ASSIGNED TASK. Out of the entries that follow, copy each line containing "itemize".

*** INPUT DATA ***

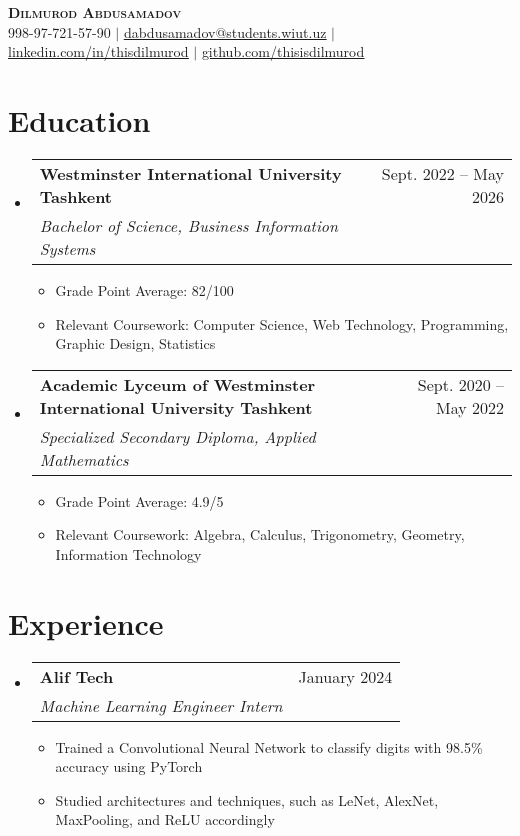 \documentclass[letterpaper,11pt]{article}
\makeatletter
\newcommand{\resumeItem}[1]{
  \item\small{
    {#1 \vspace{-2pt}}
  }
}
\newcommand{\resumeSubheading}[4]{
  \vspace{-2pt}\item
    \begin{tabular*}{0.97\textwidth}[t]{l@{\extracolsep{\fill}}r}
      \textbf{#1} & #2 \\
      \textit{\small#3} & \textit{\small #4} \\
    \end{tabular*}\vspace{-7pt}
}
\newcommand{\resumeSubHeadingListStart}{\begin{itemize}[leftmargin=0.15in, label={}]}
\newcommand{\resumeSubHeadingListEnd}{\end{itemize}}
\newcommand{\resumeItemListStart}{\begin{itemize}}
\newcommand{\resumeItemListEnd}{\end{itemize}\vspace{-5pt}}
\makeatother
\begin{document}
\begin{center}
    \textbf{\Huge \scshape Dilmurod Abdusamadov} \\ \vspace{1pt}
    \small 998-97-721-57-90 $|$ \href{mailto:dabdusamadov@students.wiut.uz}{\underline{dabdusamadov@students.wiut.uz}} $|$ 
    \href{https://linkedin.com/in/thisisdilmurod}{\underline{linkedin.com/in/thisdilmurod}} $|$
    \href{https://github.com/thisisdilmurod}{\underline{github.com/thisisdilmurod}}
\end{center}

\section{Education}
  \resumeSubHeadingListStart
    \resumeSubheading
      {Westminster International University Tashkent}{Sept. 2022 -- May 2026}
      {Bachelor of Science, Business Information Systems}{}
      \resumeItemListStart
        \resumeItem{Grade Point Average: 82/100}
        \resumeItem{Relevant Coursework: Computer Science, Web Technology, Programming, Graphic Design, Statistics}
      \resumeItemListEnd
    \resumeSubheading
      {Academic Lyceum of Westminster International University Tashkent}{Sept. 2020 -- May 2022}
      {Specialized Secondary Diploma, Applied Mathematics}{}
      \resumeItemListStart
        \resumeItem{Grade Point Average: 4.9/5}
        \resumeItem{Relevant Coursework: Algebra, Calculus, Trigonometry, Geometry, Information Technology}
      \resumeItemListEnd
  \resumeSubHeadingListEnd

\section{Experience}
  \resumeSubHeadingListStart

    \resumeSubheading
      {Alif Tech}{January 2024}
      {Machine Learning Engineer Intern}{}
      \resumeItemListStart
        \resumeItem{Trained a Convolutional Neural Network to classify digits with 98.5\% accuracy using PyTorch }
        \resumeItem{Studied architectures and techniques, such as LeNet, AlexNet, MaxPooling, and ReLU accordingly}
      \resumeItemListEnd

  \resumeSubHeadingListEnd

\end{document}
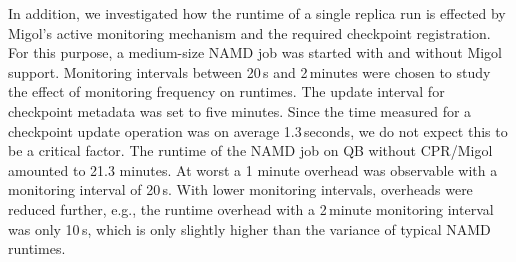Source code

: \documentclass{rspublic}
\begin{document}
In addition, we investigated how the runtime of a single replica run
is effected by Migol's active monitoring mechanism and the required
checkpoint registration. For this purpose, a medium-size NAMD job was
started with and without Migol support.  Monitoring intervals between
20\,s and 2\,minutes were chosen to study the effect of monitoring
frequency on runtimes. The update interval for checkpoint metadata was
set to five minutes.  Since the time measured for a checkpoint update
operation was on average 1.3\,seconds, we do not expect this to be a
critical factor.  The runtime of the NAMD job on QB without CPR/Migol
amounted to 21.3 minutes.  At worst a 1 minute overhead was observable
with a monitoring interval of 20\,s. With lower monitoring intervals,
overheads were reduced further, e.g., the runtime overhead with a
2\,minute monitoring interval was only 10\,s, which is only slightly
higher than the variance of typical NAMD runtimes.
\end{document}
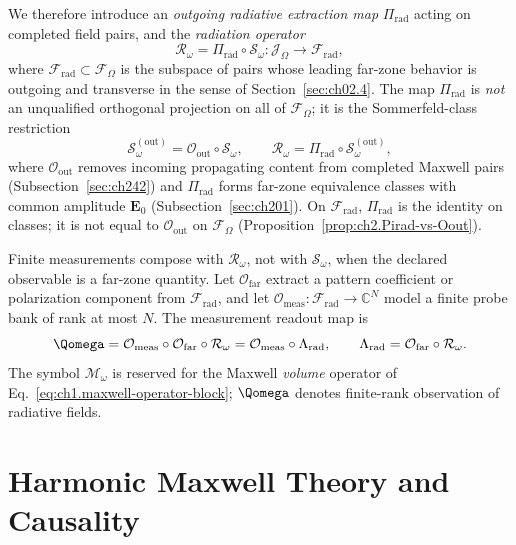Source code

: We therefore introduce an \emph{outgoing radiative extraction map} $\Pi_{\mathrm{rad}}$ acting on completed field pairs, and the \emph{radiation operator}
\begin{equation}
\label{eq:ch2.Romega-composition}
\mathcal{R}_\omega=\Pi_{\mathrm{rad}}\circ\mathcal{S}_\omega:\mathcal{J}_\Omega\longrightarrow\mathcal{F}_{\mathrm{rad}},
\end{equation}
where $\mathcal{F}_{\mathrm{rad}}\subset\mathcal{F}_\Omega$ is the subspace of pairs whose leading far-zone behavior is outgoing and transverse in the sense of Section~\ref{sec:ch02.4}. The map $\Pi_{\mathrm{rad}}$ is \emph{not} an unqualified orthogonal projection on all of $\mathcal{F}_\Omega$; it is the Sommerfeld-class restriction
\begin{equation}
\label{eq:ch2.Pirad-composition}
\mathcal{S}_\omega^{\mathrm{(out)}}=\mathcal{O}_{\mathrm{out}}\circ\mathcal{S}_\omega,
\qquad
\mathcal{R}_\omega=\Pi_{\mathrm{rad}}\circ\mathcal{S}_\omega^{\mathrm{(out)}},
\end{equation}
where $\mathcal{O}_{\mathrm{out}}$ removes incoming propagating content from completed Maxwell pairs (Subsection~\ref{sec:ch242}) and $\Pi_{\mathrm{rad}}$ forms far-zone equivalence classes with common amplitude $\mathbf{E}_0$ (Subsection~\ref{sec:ch201}). On $\mathcal{F}_{\mathrm{rad}}$, $\Pi_{\mathrm{rad}}$ is the identity on classes; it is not equal to $\mathcal{O}_{\mathrm{out}}$ on $\mathcal{F}_\Omega$ (Proposition~\ref{prop:ch2.Pirad-vs-Oout}).

Finite measurements compose with $\mathcal{R}_\omega$, not with $\mathcal{S}_\omega$, when the declared observable is a far-zone quantity. Let $\mathcal{O}_{\mathrm{far}}$ extract a pattern coefficient or polarization component from $\mathcal{F}_{\mathrm{rad}}$, and let $\mathcal{O}_{\mathrm{meas}}:\mathcal{F}_{\mathrm{rad}}\to\mathbb{C}^{N}$ model a finite probe bank of rank at most $N$. The measurement readout map is
\begin{equation}
\label{eq:ch2.Qomega-def}
\Qomega=\mathcal{O}_{\mathrm{meas}}\circ\mathcal{O}_{\mathrm{far}}\circ\mathcal{R}_\omega
=\mathcal{O}_{\mathrm{meas}}\circ\Lambda_{\mathrm{rad}},
\qquad
\Lambda_{\mathrm{rad}}=\mathcal{O}_{\mathrm{far}}\circ\mathcal{R}_\omega.
\end{equation}
The symbol $\mathcal{M}_\omega$ is reserved for the Maxwell \emph{volume} operator of Eq.~\eqref{eq:ch1.maxwell-operator-block}; $\Qomega$ denotes finite-rank observation of radiative fields.

\section{Harmonic Maxwell Theory and Causality}
\label{sec:ch02.2}

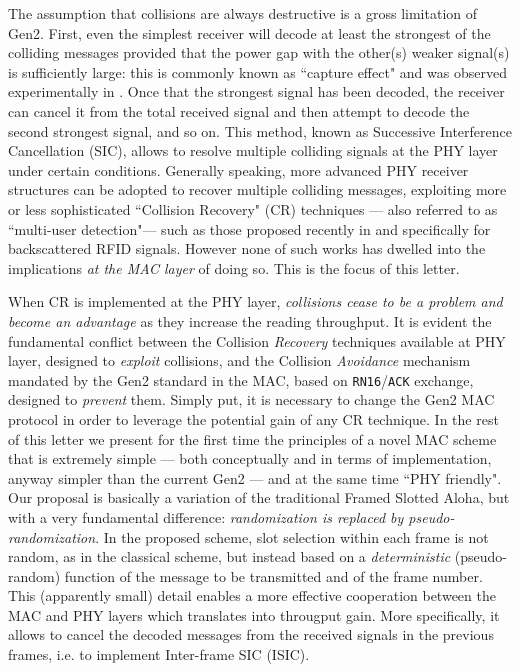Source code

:\documentclass[12pt,draftcls,onecolumn]{IEEEtran}
\begin{document}
The assumption that collisions are always destructive is a gross limitation of Gen2.
First, even the simplest receiver will decode at least the strongest of the colliding messages provided that the power gap  with the other(s) weaker signal(s) is sufficiently large: this is commonly known as ``capture effect" and was  observed experimentally in \cite{Buettner11}.
Once that the strongest signal has been decoded, the receiver can cancel it from the total received signal and then attempt to decode the second strongest signal, and so on. This method, known as Successive Interference Cancellation (SIC), allows to resolve multiple colliding signals at the PHY layer under certain conditions.
Generally speaking, more advanced PHY receiver structures can be adopted to recover multiple colliding messages, exploiting more or less sophisticated ``Collision Recovery" (CR) techniques --- also referred to as ``multi-user detection"--- such as those proposed recently in \cite{rupp-collisionrec} and \cite{scaglione} specifically for backscattered RFID signals. However none of such works has dwelled into the implications \emph{at the MAC layer} of doing so. This is the focus of this letter.

When CR is implemented at the PHY layer, \emph{collisions cease to be a problem and become an advantage} as they increase the reading throughput.
It is evident the fundamental conflict between the  Collision \emph{Recovery} techniques available at PHY layer, designed to \emph{exploit} collisions, and the  Collision \emph{Avoidance} mechanism mandated by the Gen2 standard in the MAC, based on \texttt{RN16}/\texttt{ACK} exchange, designed to \emph{prevent} them.
Simply put, it is necessary to change the Gen2 MAC protocol in order to leverage the potential gain of any CR technique. In the rest of this letter we present for the first time the principles of a novel MAC scheme that is extremely simple --- both conceptually and in terms of implementation, anyway simpler than the current Gen2 --- and at the same time ``PHY friendly". Our proposal is basically a variation of the traditional Framed Slotted Aloha, but with a very fundamental difference: \emph{randomization is replaced by pseudo-randomization}.
In the proposed scheme, slot selection within each frame is not random, as in the classical scheme, but instead based on a \emph{deterministic} (pseudo-random) function of the message to be transmitted and of the frame number.
This (apparently small) detail  enables a more effective cooperation between the MAC and PHY layers which translates into througput gain.
More specifically, it allows to cancel the decoded messages from the received signals in the previous frames, i.e. to implement Inter-frame SIC (ISIC).
\end{document}
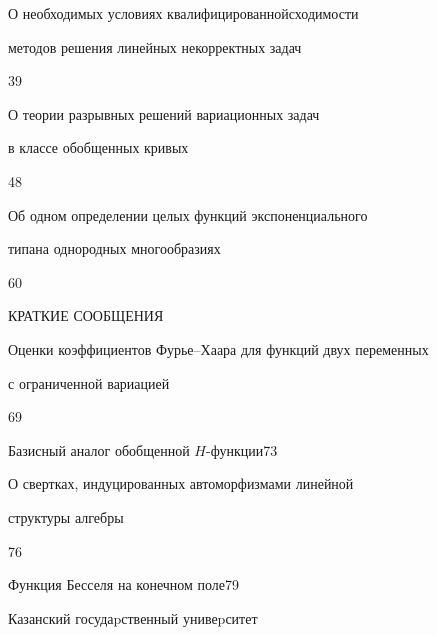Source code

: 

{О необходимых условиях квалифицированной\newline сходимости 


методов решения линейных некорректных задач}{39}




{О теории разрывных решений вариационных задач \newline


в классе обобщенных кривых}{48}




{Об одном определении целых функций экспоненциального


типа\newline на однородных многообразиях}{60}





\bigskip





\centerline{КРАТКИЕ СООБЩЕНИЯ}


\bigskip







{Оценки коэффициентов Фурье--Хаара для функций двух переменных\newline


с ограниченной вариацией}{69}




{Базисный аналог обобщенной $H$-функции}{73}




{О свертках, индуцированных автоморфизмами линейной 


структуры алгебры}{76}




{Функция Бесселя на конечном поле}{79}








\vfill


\noindent\raisebox{2pt}{\copyright} Казанский госудаpственный унивеpситет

*** End of INPUT DATA ***

PROBLEM SOLUTION.
\newcommand{\resumeSubHeadingListStart}{\begin{itemize}[leftmargin=0.15in, label={}]}
\newcommand{\resumeSubHeadingListEnd}{\end{itemize}}
\newcommand{\resumeItemListStart}{\begin{itemize}}
\newcommand{\resumeItemListEnd}{\end{itemize}\vspace{-5pt}}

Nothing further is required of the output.